* AVAILABLE RECORDS *

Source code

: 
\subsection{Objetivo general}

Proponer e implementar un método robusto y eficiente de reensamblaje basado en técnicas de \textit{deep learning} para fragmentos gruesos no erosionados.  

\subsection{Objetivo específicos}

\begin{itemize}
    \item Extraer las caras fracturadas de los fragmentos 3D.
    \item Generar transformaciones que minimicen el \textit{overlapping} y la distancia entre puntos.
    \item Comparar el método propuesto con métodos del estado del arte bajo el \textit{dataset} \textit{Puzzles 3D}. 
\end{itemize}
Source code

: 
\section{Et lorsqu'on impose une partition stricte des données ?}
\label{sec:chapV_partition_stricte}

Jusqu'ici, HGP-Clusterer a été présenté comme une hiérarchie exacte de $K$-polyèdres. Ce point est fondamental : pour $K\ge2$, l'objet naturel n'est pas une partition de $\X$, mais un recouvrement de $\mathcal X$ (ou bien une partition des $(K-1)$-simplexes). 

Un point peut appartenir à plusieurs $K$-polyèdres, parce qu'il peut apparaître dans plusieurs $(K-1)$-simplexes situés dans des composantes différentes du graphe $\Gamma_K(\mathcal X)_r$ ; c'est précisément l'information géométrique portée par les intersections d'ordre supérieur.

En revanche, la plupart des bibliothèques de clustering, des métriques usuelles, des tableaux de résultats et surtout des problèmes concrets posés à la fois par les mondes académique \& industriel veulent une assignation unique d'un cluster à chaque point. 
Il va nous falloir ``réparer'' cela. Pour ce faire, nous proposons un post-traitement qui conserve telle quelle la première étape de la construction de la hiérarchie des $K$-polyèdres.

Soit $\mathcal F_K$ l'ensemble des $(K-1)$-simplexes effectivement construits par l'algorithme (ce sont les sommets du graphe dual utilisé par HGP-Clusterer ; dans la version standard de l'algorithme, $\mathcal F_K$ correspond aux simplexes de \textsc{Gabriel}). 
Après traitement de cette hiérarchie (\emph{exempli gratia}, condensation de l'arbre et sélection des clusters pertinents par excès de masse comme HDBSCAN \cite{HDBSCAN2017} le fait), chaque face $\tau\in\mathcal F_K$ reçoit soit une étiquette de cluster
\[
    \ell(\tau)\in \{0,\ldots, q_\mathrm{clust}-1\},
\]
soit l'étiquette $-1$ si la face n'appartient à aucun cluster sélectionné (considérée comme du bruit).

* YOUR ASSIGNMENT *
The reply should consist of the records, reproduced exactly.

* ANSWER FOR THE TASK *
Source code

: 
\subsection{Objetivo general}

Proponer e implementar un método robusto y eficiente de reensamblaje basado en técnicas de \textit{deep learning} para fragmentos gruesos no erosionados.  

\subsection{Objetivo específicos}

\begin{itemize}
    \item Extraer las caras fracturadas de los fragmentos 3D.
    \item Generar transformaciones que minimicen el \textit{overlapping} y la distancia entre puntos.
    \item Comparar el método propuesto con métodos del estado del arte bajo el \textit{dataset} \textit{Puzzles 3D}. 
\end{itemize}
Source code

: 
\section{Et lorsqu'on impose une partition stricte des données ?}
\label{sec:chapV_partition_stricte}

Jusqu'ici, HGP-Clusterer a été présenté comme une hiérarchie exacte de $K$-polyèdres. Ce point est fondamental : pour $K\ge2$, l'objet naturel n'est pas une partition de $\X$, mais un recouvrement de $\mathcal X$ (ou bien une partition des $(K-1)$-simplexes). 

Un point peut appartenir à plusieurs $K$-polyèdres, parce qu'il peut apparaître dans plusieurs $(K-1)$-simplexes situés dans des composantes différentes du graphe $\Gamma_K(\mathcal X)_r$ ; c'est précisément l'information géométrique portée par les intersections d'ordre supérieur.

En revanche, la plupart des bibliothèques de clustering, des métriques usuelles, des tableaux de résultats et surtout des problèmes concrets posés à la fois par les mondes académique \& industriel veulent une assignation unique d'un cluster à chaque point. 
Il va nous falloir ``réparer'' cela. Pour ce faire, nous proposons un post-traitement qui conserve telle quelle la première étape de la construction de la hiérarchie des $K$-polyèdres.

Soit $\mathcal F_K$ l'ensemble des $(K-1)$-simplexes effectivement construits par l'algorithme (ce sont les sommets du graphe dual utilisé par HGP-Clusterer ; dans la version standard de l'algorithme, $\mathcal F_K$ correspond aux simplexes de \textsc{Gabriel}). 
Après traitement de cette hiérarchie (\emph{exempli gratia}, condensation de l'arbre et sélection des clusters pertinents par excès de masse comme HDBSCAN \cite{HDBSCAN2017} le fait), chaque face $\tau\in\mathcal F_K$ reçoit soit une étiquette de cluster
\[
    \ell(\tau)\in \{0,\ldots, q_\mathrm{clust}-1\},
\]
soit l'étiquette $-1$ si la face n'appartient à aucun cluster sélectionné (considérée comme du bruit).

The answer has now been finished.